BRIEF: The answer should consist of each line below that contains the word "Thickness".

RECORDS SHOWN:
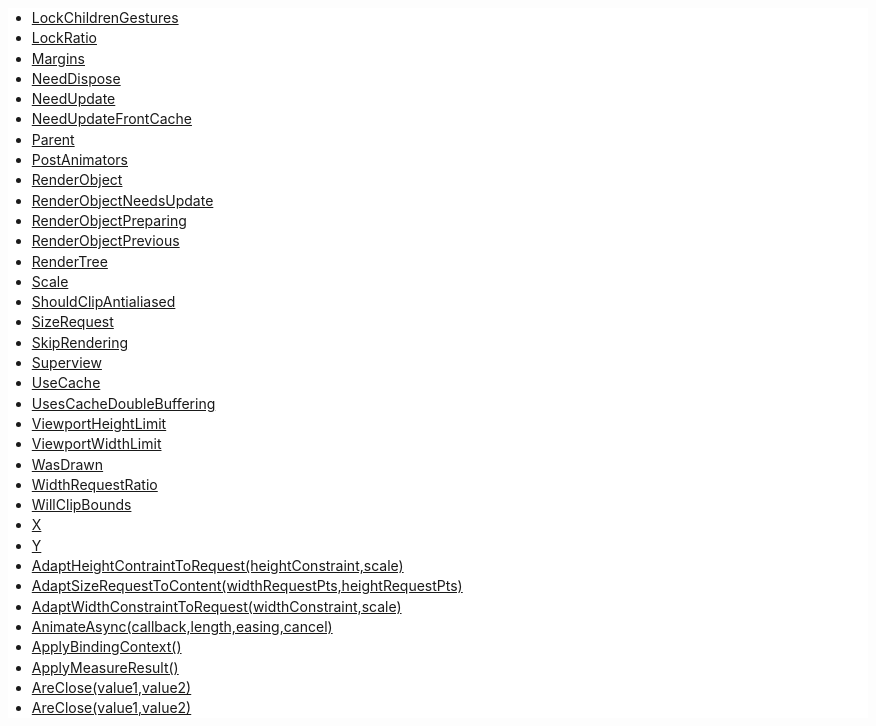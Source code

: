   - [LockChildrenGestures](#P-DrawnUi-Maui-Draw-SkiaControl-LockChildrenGestures 'DrawnUi.Draw.SkiaControl.LockChildrenGestures')
  - [LockRatio](#P-DrawnUi-Maui-Draw-SkiaControl-LockRatio 'DrawnUi.Draw.SkiaControl.LockRatio')
  - [Margins](#P-DrawnUi-Maui-Draw-SkiaControl-Margins 'DrawnUi.Draw.SkiaControl.Margins')
  - [NeedDispose](#P-DrawnUi-Maui-Draw-SkiaControl-NeedDispose 'DrawnUi.Draw.SkiaControl.NeedDispose')
  - [NeedUpdate](#P-DrawnUi-Maui-Draw-SkiaControl-NeedUpdate 'DrawnUi.Draw.SkiaControl.NeedUpdate')
  - [NeedUpdateFrontCache](#P-DrawnUi-Maui-Draw-SkiaControl-NeedUpdateFrontCache 'DrawnUi.Draw.SkiaControl.NeedUpdateFrontCache')
  - [Parent](#P-DrawnUi-Maui-Draw-SkiaControl-Parent 'DrawnUi.Draw.SkiaControl.Parent')
  - [PostAnimators](#P-DrawnUi-Maui-Draw-SkiaControl-PostAnimators 'DrawnUi.Draw.SkiaControl.PostAnimators')
  - [RenderObject](#P-DrawnUi-Maui-Draw-SkiaControl-RenderObject 'DrawnUi.Draw.SkiaControl.RenderObject')
  - [RenderObjectNeedsUpdate](#P-DrawnUi-Maui-Draw-SkiaControl-RenderObjectNeedsUpdate 'DrawnUi.Draw.SkiaControl.RenderObjectNeedsUpdate')
  - [RenderObjectPreparing](#P-DrawnUi-Maui-Draw-SkiaControl-RenderObjectPreparing 'DrawnUi.Draw.SkiaControl.RenderObjectPreparing')
  - [RenderObjectPrevious](#P-DrawnUi-Maui-Draw-SkiaControl-RenderObjectPrevious 'DrawnUi.Draw.SkiaControl.RenderObjectPrevious')
  - [RenderTree](#P-DrawnUi-Maui-Draw-SkiaControl-RenderTree 'DrawnUi.Draw.SkiaControl.RenderTree')
  - [Scale](#P-DrawnUi-Maui-Draw-SkiaControl-Scale 'DrawnUi.Draw.SkiaControl.Scale')
  - [ShouldClipAntialiased](#P-DrawnUi-Maui-Draw-SkiaControl-ShouldClipAntialiased 'DrawnUi.Draw.SkiaControl.ShouldClipAntialiased')
  - [SizeRequest](#P-DrawnUi-Maui-Draw-SkiaControl-SizeRequest 'DrawnUi.Draw.SkiaControl.SizeRequest')
  - [SkipRendering](#P-DrawnUi-Maui-Draw-SkiaControl-SkipRendering 'DrawnUi.Draw.SkiaControl.SkipRendering')
  - [Superview](#P-DrawnUi-Maui-Draw-SkiaControl-Superview 'DrawnUi.Draw.SkiaControl.Superview')
  - [UseCache](#P-DrawnUi-Maui-Draw-SkiaControl-UseCache 'DrawnUi.Draw.SkiaControl.UseCache')
  - [UsesCacheDoubleBuffering](#P-DrawnUi-Maui-Draw-SkiaControl-UsesCacheDoubleBuffering 'DrawnUi.Draw.SkiaControl.UsesCacheDoubleBuffering')
  - [ViewportHeightLimit](#P-DrawnUi-Maui-Draw-SkiaControl-ViewportHeightLimit 'DrawnUi.Draw.SkiaControl.ViewportHeightLimit')
  - [ViewportWidthLimit](#P-DrawnUi-Maui-Draw-SkiaControl-ViewportWidthLimit 'DrawnUi.Draw.SkiaControl.ViewportWidthLimit')
  - [WasDrawn](#P-DrawnUi-Maui-Draw-SkiaControl-WasDrawn 'DrawnUi.Draw.SkiaControl.WasDrawn')
  - [WidthRequestRatio](#P-DrawnUi-Maui-Draw-SkiaControl-WidthRequestRatio 'DrawnUi.Draw.SkiaControl.WidthRequestRatio')
  - [WillClipBounds](#P-DrawnUi-Maui-Draw-SkiaControl-WillClipBounds 'DrawnUi.Draw.SkiaControl.WillClipBounds')
  - [X](#P-DrawnUi-Maui-Draw-SkiaControl-X 'DrawnUi.Draw.SkiaControl.X')
  - [Y](#P-DrawnUi-Maui-Draw-SkiaControl-Y 'DrawnUi.Draw.SkiaControl.Y')
  - [AdaptHeightContraintToRequest(heightConstraint,scale)](#M-DrawnUi-Maui-Draw-SkiaControl-AdaptHeightContraintToRequest-System-Single,Microsoft-Maui-Thickness,System-Double- 'DrawnUi.Draw.SkiaControl.AdaptHeightContraintToRequest(System.Single,Microsoft.Maui.Thickness,System.Double)')
  - [AdaptSizeRequestToContent(widthRequestPts,heightRequestPts)](#M-DrawnUi-Maui-Draw-SkiaControl-AdaptSizeRequestToContent-System-Double,System-Double- 'DrawnUi.Draw.SkiaControl.AdaptSizeRequestToContent(System.Double,System.Double)')
  - [AdaptWidthConstraintToRequest(widthConstraint,scale)](#M-DrawnUi-Maui-Draw-SkiaControl-AdaptWidthConstraintToRequest-System-Single,Microsoft-Maui-Thickness,System-Double- 'DrawnUi.Draw.SkiaControl.AdaptWidthConstraintToRequest(System.Single,Microsoft.Maui.Thickness,System.Double)')
  - [AnimateAsync(callback,length,easing,cancel)](#M-DrawnUi-Maui-Draw-SkiaControl-AnimateAsync-System-Action{System-Double},System-Action,System-Single,Microsoft-Maui-Easing,System-Threading-CancellationTokenSource- 'DrawnUi.Draw.SkiaControl.AnimateAsync(System.Action{System.Double},System.Action,System.Single,Microsoft.Maui.Easing,System.Threading.CancellationTokenSource)')
  - [ApplyBindingContext()](#M-DrawnUi-Maui-Draw-SkiaControl-ApplyBindingContext 'DrawnUi.Draw.SkiaControl.ApplyBindingContext')
  - [ApplyMeasureResult()](#M-DrawnUi-Maui-Draw-SkiaControl-ApplyMeasureResult 'DrawnUi.Draw.SkiaControl.ApplyMeasureResult')
  - [AreClose(value1,value2)](#M-DrawnUi-Maui-Draw-SkiaControl-AreClose-System-Single,System-Single- 'DrawnUi.Draw.SkiaControl.AreClose(System.Single,System.Single)')
  - [AreClose(value1,value2)](#M-DrawnUi-Maui-Draw-SkiaControl-AreClose-System-Double,System-Double- 'DrawnUi.Draw.SkiaControl.AreClose(System.Double,System.Double)')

RESPONSE BELOW:
  - [AdaptHeightContraintToRequest(heightConstraint,scale)](#M-DrawnUi-Maui-Draw-SkiaControl-AdaptHeightContraintToRequest-System-Single,Microsoft-Maui-Thickness,System-Double- 'DrawnUi.Draw.SkiaControl.AdaptHeightContraintToRequest(System.Single,Microsoft.Maui.Thickness,System.Double)')
  - [AdaptWidthConstraintToRequest(widthConstraint,scale)](#M-DrawnUi-Maui-Draw-SkiaControl-AdaptWidthConstraintToRequest-System-Single,Microsoft-Maui-Thickness,System-Double- 'DrawnUi.Draw.SkiaControl.AdaptWidthConstraintToRequest(System.Single,Microsoft.Maui.Thickness,System.Double)')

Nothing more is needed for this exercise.